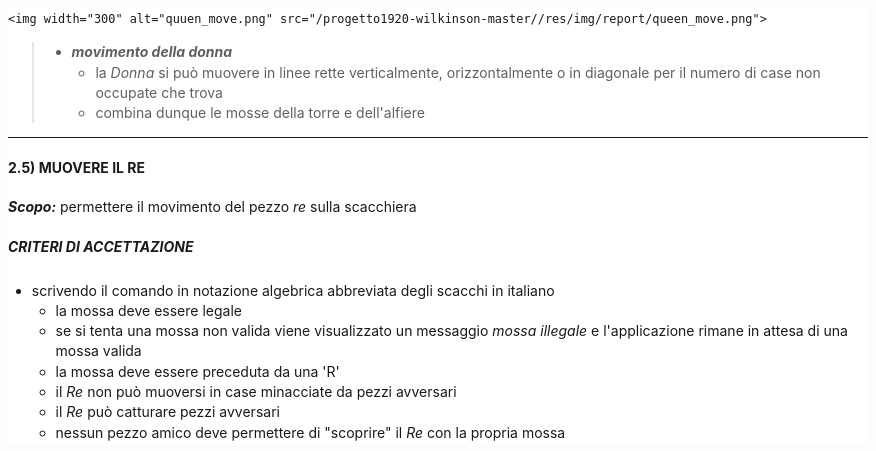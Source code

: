 	<img width="300" alt="quuen_move.png" src="/progetto1920-wilkinson-master//res/img/report/queen_move.png">
</center>

 > - ***movimento della donna***
 >    - la *Donna* si può muovere in linee rette verticalmente, orizzontalmente o in diagonale per il numero di case non occupate che trova
 >    - combina dunque le mosse della torre e dell'alfiere
_______________
#### 2.5) MUOVERE IL RE
 ***Scopo:*** permettere il movimento del pezzo *re* sulla scacchiera
 ##### CRITERI DI ACCETTAZIONE
 - scrivendo il comando in notazione algebrica abbreviata degli scacchi in italiano  
 	- la mossa deve essere legale
  	- se si tenta una mossa non valida viene visualizzato un messaggio *mossa illegale* e l'applicazione rimane in attesa di una mossa valida  
  	- la mossa deve essere preceduta da una 'R' 
  	- il *Re* non può muoversi in case minacciate da pezzi avversari 
  	- il *Re* può catturare pezzi avversari
	- nessun pezzo amico deve permettere di "scoprire" il *Re* con la propria mossa
  
<center>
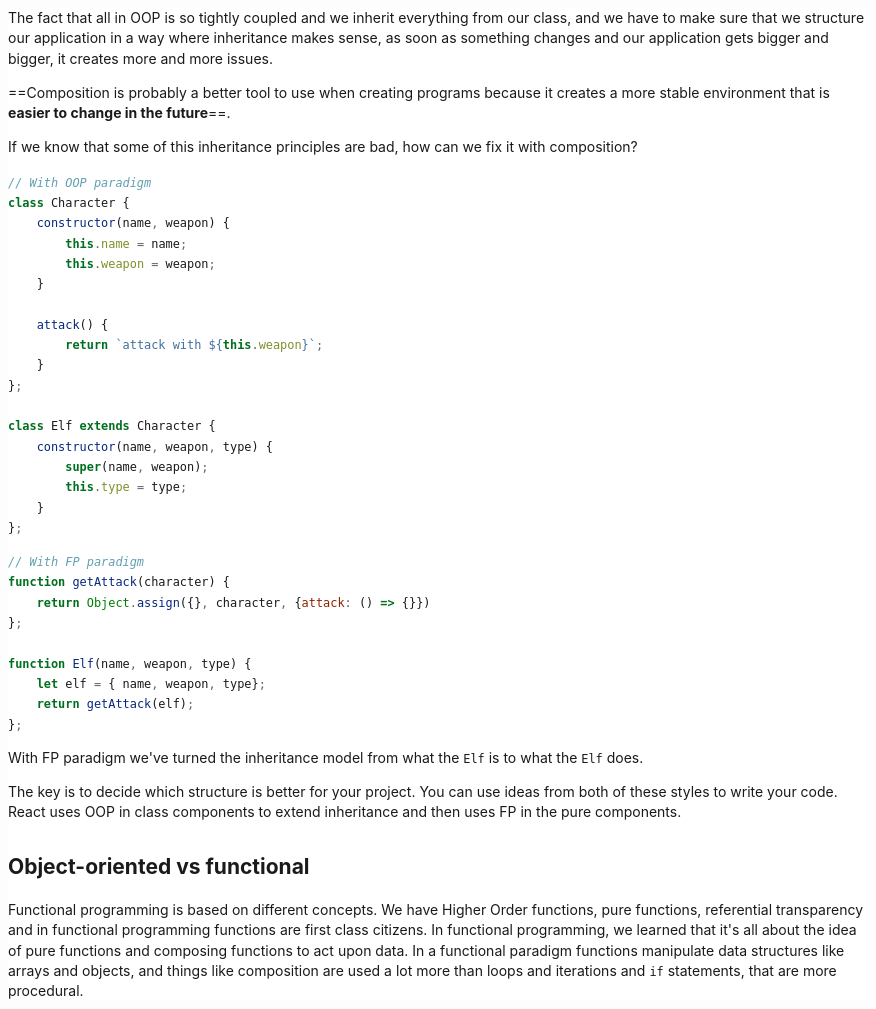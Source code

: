 The fact that all in OOP is so tightly coupled and we inherit everything from our class, and we have to make sure that we structure our application in a way where inheritance makes sense, as soon as something changes and our application gets bigger and bigger, it creates more and more issues.

==Composition is probably a better tool to use when creating programs because it creates a more stable environment that is **easier to change in the future**==.

If we know that some of this inheritance principles are bad, how can we fix it with composition?

```js
// With OOP paradigm
class Character {
    constructor(name, weapon) {
        this.name = name;
        this.weapon = weapon;
    }
    
    attack() {
        return `attack with ${this.weapon}`;
    }
};

class Elf extends Character {
    constructor(name, weapon, type) {
        super(name, weapon);
        this.type = type;
    }
};
```

```js
// With FP paradigm
function getAttack(character) {
    return Object.assign({}, character, {attack: () => {}})
};

function Elf(name, weapon, type) {
    let elf = { name, weapon, type};
    return getAttack(elf);
};
```

With FP paradigm we've turned the inheritance model from what the `Elf` is to what the `Elf` does.

The key is to decide which structure is better for your project. You can use ideas from both of these styles to write your code. React uses OOP in class components to extend inheritance and then uses FP in the pure components.

## Object-oriented vs functional

Functional programming is based on different concepts. We have Higher Order functions, pure functions, referential transparency and in functional programming functions are first class citizens. In functional programming, we learned that it's all about the idea of pure functions and composing functions to act upon data. In a functional paradigm functions manipulate data structures like arrays and objects, and things like composition are used a lot more than loops and iterations and `if` statements, that are more procedural.
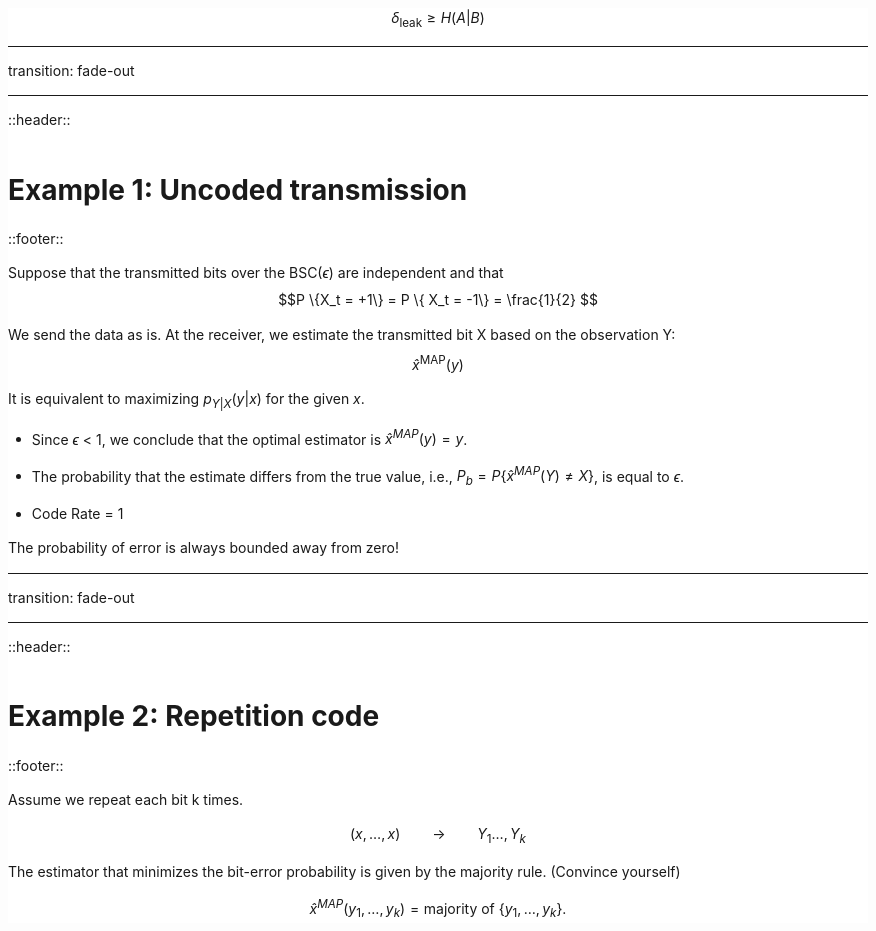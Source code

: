 $$
\delta_{\text{leak}} \ge H(A|B)
$$

</Box>

</v-click>

---
transition: fade-out

---

::header::

# Example 1: Uncoded transmission 

::footer::

Suppose that the transmitted bits over the BSC($\epsilon$) are independent and that
$$P \{X_t = +1\} = P \{ X_t = -1\} = \frac{1}{2} $$

We send the data as is. At the receiver, we estimate the transmitted bit X based on the observation Y: 
$$\hat{x}^{\text{MAP}}(y)$$

It is equivalent to maximizing $p_{Y|X}(y|x)$ for the given $x$. 

-  Since $\epsilon$ < 1, we conclude that the optimal estimator is $\hat{x}^{MAP}(y) = y$.

- The probability that the estimate differs from the true value, i.e., $P_b = P \{\hat{x}^{MAP}(Y) \neq X\}$, is equal to $\epsilon$. 

- Code Rate = 1

The probability of error is always bounded away from zero!


---
transition: fade-out

---

::header::

# Example 2: Repetition code

::footer::

<v-click>
Assume we repeat each bit k times. 

$$(x, \dots, x) \qquad \rightarrow \qquad Y_1 \dots, Y_k$$

The estimator that minimizes the bit-error probability is given by the
majority rule. (Convince yourself)

$$
\hat{x}^{MAP}(y_1, \dots, y_k) = \text{majority of } \{y_1, \dots, y_k \}.
$$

▬▬▬▬▬▬

Exercise description: Retype the whole listing above exactly as written. Skip the pictures.

Solution to the problem:
Source code

: 	<img width="300" alt="quuen_move.png" src="/progetto1920-wilkinson-master//res/img/report/queen_move.png">
</center>

 > - ***movimento della donna***
 >    - la *Donna* si può muovere in linee rette verticalmente, orizzontalmente o in diagonale per il numero di case non occupate che trova
 >    - combina dunque le mosse della torre e dell'alfiere
_______________
#### 2.5) MUOVERE IL RE
 ***Scopo:*** permettere il movimento del pezzo *re* sulla scacchiera
 ##### CRITERI DI ACCETTAZIONE
 - scrivendo il comando in notazione algebrica abbreviata degli scacchi in italiano  
 	- la mossa deve essere legale
  	- se si tenta una mossa non valida viene visualizzato un messaggio *mossa illegale* e l'applicazione rimane in attesa di una mossa valida  
  	- la mossa deve essere preceduta da una 'R' 
  	- il *Re* non può muoversi in case minacciate da pezzi avversari 
  	- il *Re* può catturare pezzi avversari
	- nessun pezzo amico deve permettere di "scoprire" il *Re* con la propria mossa
  
<center>
Source code

: The fact that all in OOP is so tightly coupled and we inherit everything from our class, and we have to make sure that we structure our application in a way where inheritance makes sense, as soon as something changes and our application gets bigger and bigger, it creates more and more issues.

==Composition is probably a better tool to use when creating programs because it creates a more stable environment that is **easier to change in the future**==.

If we know that some of this inheritance principles are bad, how can we fix it with composition?

```js
// With OOP paradigm
class Character {
    constructor(name, weapon) {
        this.name = name;
        this.weapon = weapon;
    }
    
    attack() {
        return `attack with ${this.weapon}`;
    }
};

class Elf extends Character {
    constructor(name, weapon, type) {
        super(name, weapon);
        this.type = type;
    }
};
```

```js
// With FP paradigm
function getAttack(character) {
    return Object.assign({}, character, {attack: () => {}})
};

function Elf(name, weapon, type) {
    let elf = { name, weapon, type};
    return getAttack(elf);
};
```

With FP paradigm we've turned the inheritance model from what the `Elf` is to what the `Elf` does.

The key is to decide which structure is better for your project. You can use ideas from both of these styles to write your code. React uses OOP in class components to extend inheritance and then uses FP in the pure components.

## Object-oriented vs functional

Functional programming is based on different concepts. We have Higher Order functions, pure functions, referential transparency and in functional programming functions are first class citizens. In functional programming, we learned that it's all about the idea of pure functions and composing functions to act upon data. In a functional paradigm functions manipulate data structures like arrays and objects, and things like composition are used a lot more than loops and iterations and `if` statements, that are more procedural.
Source code

: $$
\delta_{\text{leak}} \ge H(A|B)
$$

</Box>

</v-click>

---
transition: fade-out

---

::header::

# Example 1: Uncoded transmission 

::footer::

Suppose that the transmitted bits over the BSC($\epsilon$) are independent and that
$$P \{X_t = +1\} = P \{ X_t = -1\} = \frac{1}{2} $$

We send the data as is. At the receiver, we estimate the transmitted bit X based on the observation Y: 
$$\hat{x}^{\text{MAP}}(y)$$

It is equivalent to maximizing $p_{Y|X}(y|x)$ for the given $x$. 

-  Since $\epsilon$ < 1, we conclude that the optimal estimator is $\hat{x}^{MAP}(y) = y$.

- The probability that the estimate differs from the true value, i.e., $P_b = P \{\hat{x}^{MAP}(Y) \neq X\}$, is equal to $\epsilon$. 

- Code Rate = 1

The probability of error is always bounded away from zero!


---
transition: fade-out

---

::header::

# Example 2: Repetition code

::footer::

<v-click>
Assume we repeat each bit k times. 

$$(x, \dots, x) \qquad \rightarrow \qquad Y_1 \dots, Y_k$$

The estimator that minimizes the bit-error probability is given by the
majority rule. (Convince yourself)

$$
\hat{x}^{MAP}(y_1, \dots, y_k) = \text{majority of } \{y_1, \dots, y_k \}.
$$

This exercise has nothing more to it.